Records from a dataset
::::

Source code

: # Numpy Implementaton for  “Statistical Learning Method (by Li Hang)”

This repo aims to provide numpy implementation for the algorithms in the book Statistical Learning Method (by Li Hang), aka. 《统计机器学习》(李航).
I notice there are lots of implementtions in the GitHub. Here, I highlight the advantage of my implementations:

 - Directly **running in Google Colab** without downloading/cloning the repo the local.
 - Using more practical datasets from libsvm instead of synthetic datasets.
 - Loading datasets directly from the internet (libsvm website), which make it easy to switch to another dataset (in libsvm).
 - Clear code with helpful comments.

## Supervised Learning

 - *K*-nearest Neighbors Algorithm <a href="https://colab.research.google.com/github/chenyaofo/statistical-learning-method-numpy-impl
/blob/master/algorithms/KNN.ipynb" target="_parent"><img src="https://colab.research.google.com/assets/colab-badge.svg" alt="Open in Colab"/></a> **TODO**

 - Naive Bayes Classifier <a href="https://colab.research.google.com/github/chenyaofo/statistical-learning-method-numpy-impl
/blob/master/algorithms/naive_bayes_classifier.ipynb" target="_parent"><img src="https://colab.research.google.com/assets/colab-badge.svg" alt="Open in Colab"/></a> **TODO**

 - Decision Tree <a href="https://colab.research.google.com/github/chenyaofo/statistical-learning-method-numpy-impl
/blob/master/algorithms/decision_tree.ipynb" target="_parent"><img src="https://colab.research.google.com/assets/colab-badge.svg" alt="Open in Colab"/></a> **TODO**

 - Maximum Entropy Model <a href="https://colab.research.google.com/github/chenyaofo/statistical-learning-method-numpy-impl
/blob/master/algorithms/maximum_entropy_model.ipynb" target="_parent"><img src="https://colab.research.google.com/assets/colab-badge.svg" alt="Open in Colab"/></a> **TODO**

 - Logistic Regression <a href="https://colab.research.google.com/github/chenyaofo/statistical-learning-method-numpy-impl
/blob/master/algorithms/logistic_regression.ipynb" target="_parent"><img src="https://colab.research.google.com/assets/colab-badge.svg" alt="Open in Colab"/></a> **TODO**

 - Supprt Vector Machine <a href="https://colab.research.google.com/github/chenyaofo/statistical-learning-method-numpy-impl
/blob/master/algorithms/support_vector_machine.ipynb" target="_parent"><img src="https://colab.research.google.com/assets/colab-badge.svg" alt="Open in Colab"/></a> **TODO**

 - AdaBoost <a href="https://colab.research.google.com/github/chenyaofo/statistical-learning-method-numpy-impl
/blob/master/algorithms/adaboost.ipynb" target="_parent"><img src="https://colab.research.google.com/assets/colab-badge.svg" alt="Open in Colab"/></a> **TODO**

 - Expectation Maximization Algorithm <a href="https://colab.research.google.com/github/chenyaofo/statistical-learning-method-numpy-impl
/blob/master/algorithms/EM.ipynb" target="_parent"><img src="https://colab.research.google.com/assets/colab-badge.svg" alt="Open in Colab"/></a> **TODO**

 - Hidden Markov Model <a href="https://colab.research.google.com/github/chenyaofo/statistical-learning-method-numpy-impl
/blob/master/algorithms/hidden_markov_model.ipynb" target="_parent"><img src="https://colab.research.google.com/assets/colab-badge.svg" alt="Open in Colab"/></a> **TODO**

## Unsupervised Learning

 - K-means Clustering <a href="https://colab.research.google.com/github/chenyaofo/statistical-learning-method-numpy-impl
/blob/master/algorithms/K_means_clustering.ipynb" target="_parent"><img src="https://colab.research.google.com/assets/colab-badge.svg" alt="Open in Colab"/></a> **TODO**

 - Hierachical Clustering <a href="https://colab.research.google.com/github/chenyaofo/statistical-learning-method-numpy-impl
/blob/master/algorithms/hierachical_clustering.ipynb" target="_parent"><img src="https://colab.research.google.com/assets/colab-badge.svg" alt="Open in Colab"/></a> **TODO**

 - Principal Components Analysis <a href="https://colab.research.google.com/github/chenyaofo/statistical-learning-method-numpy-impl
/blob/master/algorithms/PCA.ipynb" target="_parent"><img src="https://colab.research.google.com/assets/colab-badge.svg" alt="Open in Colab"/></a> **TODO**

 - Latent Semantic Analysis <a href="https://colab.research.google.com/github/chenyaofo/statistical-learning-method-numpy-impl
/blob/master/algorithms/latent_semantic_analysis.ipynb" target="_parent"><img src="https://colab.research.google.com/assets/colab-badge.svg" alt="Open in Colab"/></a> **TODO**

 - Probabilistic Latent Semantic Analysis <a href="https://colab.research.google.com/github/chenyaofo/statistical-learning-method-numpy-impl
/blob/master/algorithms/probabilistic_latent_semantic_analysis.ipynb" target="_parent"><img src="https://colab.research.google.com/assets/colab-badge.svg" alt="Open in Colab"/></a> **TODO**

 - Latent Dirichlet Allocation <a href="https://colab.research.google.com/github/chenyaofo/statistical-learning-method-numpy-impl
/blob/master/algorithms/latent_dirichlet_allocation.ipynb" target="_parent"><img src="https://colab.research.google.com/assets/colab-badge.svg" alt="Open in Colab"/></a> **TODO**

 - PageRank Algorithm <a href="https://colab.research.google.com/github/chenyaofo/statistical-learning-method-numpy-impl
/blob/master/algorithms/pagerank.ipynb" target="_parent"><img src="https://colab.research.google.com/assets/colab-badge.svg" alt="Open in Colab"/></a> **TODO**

::::

### Your objective
The answer must reproduce every record exactly.

### Result
Source code

: # Numpy Implementaton for  “Statistical Learning Method (by Li Hang)”

This repo aims to provide numpy implementation for the algorithms in the book Statistical Learning Method (by Li Hang), aka. 《统计机器学习》(李航).
I notice there are lots of implementtions in the GitHub. Here, I highlight the advantage of my implementations:

 - Directly **running in Google Colab** without downloading/cloning the repo the local.
 - Using more practical datasets from libsvm instead of synthetic datasets.
 - Loading datasets directly from the internet (libsvm website), which make it easy to switch to another dataset (in libsvm).
 - Clear code with helpful comments.

## Supervised Learning

 - *K*-nearest Neighbors Algorithm <a href="https://colab.research.google.com/github/chenyaofo/statistical-learning-method-numpy-impl
/blob/master/algorithms/KNN.ipynb" target="_parent"><img src="https://colab.research.google.com/assets/colab-badge.svg" alt="Open in Colab"/></a> **TODO**

 - Naive Bayes Classifier <a href="https://colab.research.google.com/github/chenyaofo/statistical-learning-method-numpy-impl
/blob/master/algorithms/naive_bayes_classifier.ipynb" target="_parent"><img src="https://colab.research.google.com/assets/colab-badge.svg" alt="Open in Colab"/></a> **TODO**

 - Decision Tree <a href="https://colab.research.google.com/github/chenyaofo/statistical-learning-method-numpy-impl
/blob/master/algorithms/decision_tree.ipynb" target="_parent"><img src="https://colab.research.google.com/assets/colab-badge.svg" alt="Open in Colab"/></a> **TODO**

 - Maximum Entropy Model <a href="https://colab.research.google.com/github/chenyaofo/statistical-learning-method-numpy-impl
/blob/master/algorithms/maximum_entropy_model.ipynb" target="_parent"><img src="https://colab.research.google.com/assets/colab-badge.svg" alt="Open in Colab"/></a> **TODO**

 - Logistic Regression <a href="https://colab.research.google.com/github/chenyaofo/statistical-learning-method-numpy-impl
/blob/master/algorithms/logistic_regression.ipynb" target="_parent"><img src="https://colab.research.google.com/assets/colab-badge.svg" alt="Open in Colab"/></a> **TODO**

 - Supprt Vector Machine <a href="https://colab.research.google.com/github/chenyaofo/statistical-learning-method-numpy-impl
/blob/master/algorithms/support_vector_machine.ipynb" target="_parent"><img src="https://colab.research.google.com/assets/colab-badge.svg" alt="Open in Colab"/></a> **TODO**

 - AdaBoost <a href="https://colab.research.google.com/github/chenyaofo/statistical-learning-method-numpy-impl
/blob/master/algorithms/adaboost.ipynb" target="_parent"><img src="https://colab.research.google.com/assets/colab-badge.svg" alt="Open in Colab"/></a> **TODO**

 - Expectation Maximization Algorithm <a href="https://colab.research.google.com/github/chenyaofo/statistical-learning-method-numpy-impl
/blob/master/algorithms/EM.ipynb" target="_parent"><img src="https://colab.research.google.com/assets/colab-badge.svg" alt="Open in Colab"/></a> **TODO**

 - Hidden Markov Model <a href="https://colab.research.google.com/github/chenyaofo/statistical-learning-method-numpy-impl
/blob/master/algorithms/hidden_markov_model.ipynb" target="_parent"><img src="https://colab.research.google.com/assets/colab-badge.svg" alt="Open in Colab"/></a> **TODO**

## Unsupervised Learning

 - K-means Clustering <a href="https://colab.research.google.com/github/chenyaofo/statistical-learning-method-numpy-impl
/blob/master/algorithms/K_means_clustering.ipynb" target="_parent"><img src="https://colab.research.google.com/assets/colab-badge.svg" alt="Open in Colab"/></a> **TODO**

 - Hierachical Clustering <a href="https://colab.research.google.com/github/chenyaofo/statistical-learning-method-numpy-impl
/blob/master/algorithms/hierachical_clustering.ipynb" target="_parent"><img src="https://colab.research.google.com/assets/colab-badge.svg" alt="Open in Colab"/></a> **TODO**

 - Principal Components Analysis <a href="https://colab.research.google.com/github/chenyaofo/statistical-learning-method-numpy-impl
/blob/master/algorithms/PCA.ipynb" target="_parent"><img src="https://colab.research.google.com/assets/colab-badge.svg" alt="Open in Colab"/></a> **TODO**

 - Latent Semantic Analysis <a href="https://colab.research.google.com/github/chenyaofo/statistical-learning-method-numpy-impl
/blob/master/algorithms/latent_semantic_analysis.ipynb" target="_parent"><img src="https://colab.research.google.com/assets/colab-badge.svg" alt="Open in Colab"/></a> **TODO**

 - Probabilistic Latent Semantic Analysis <a href="https://colab.research.google.com/github/chenyaofo/statistical-learning-method-numpy-impl
/blob/master/algorithms/probabilistic_latent_semantic_analysis.ipynb" target="_parent"><img src="https://colab.research.google.com/assets/colab-badge.svg" alt="Open in Colab"/></a> **TODO**

 - Latent Dirichlet Allocation <a href="https://colab.research.google.com/github/chenyaofo/statistical-learning-method-numpy-impl
/blob/master/algorithms/latent_dirichlet_allocation.ipynb" target="_parent"><img src="https://colab.research.google.com/assets/colab-badge.svg" alt="Open in Colab"/></a> **TODO**

 - PageRank Algorithm <a href="https://colab.research.google.com/github/chenyaofo/statistical-learning-method-numpy-impl
/blob/master/algorithms/pagerank.ipynb" target="_parent"><img src="https://colab.research.google.com/assets/colab-badge.svg" alt="Open in Colab"/></a> **TODO**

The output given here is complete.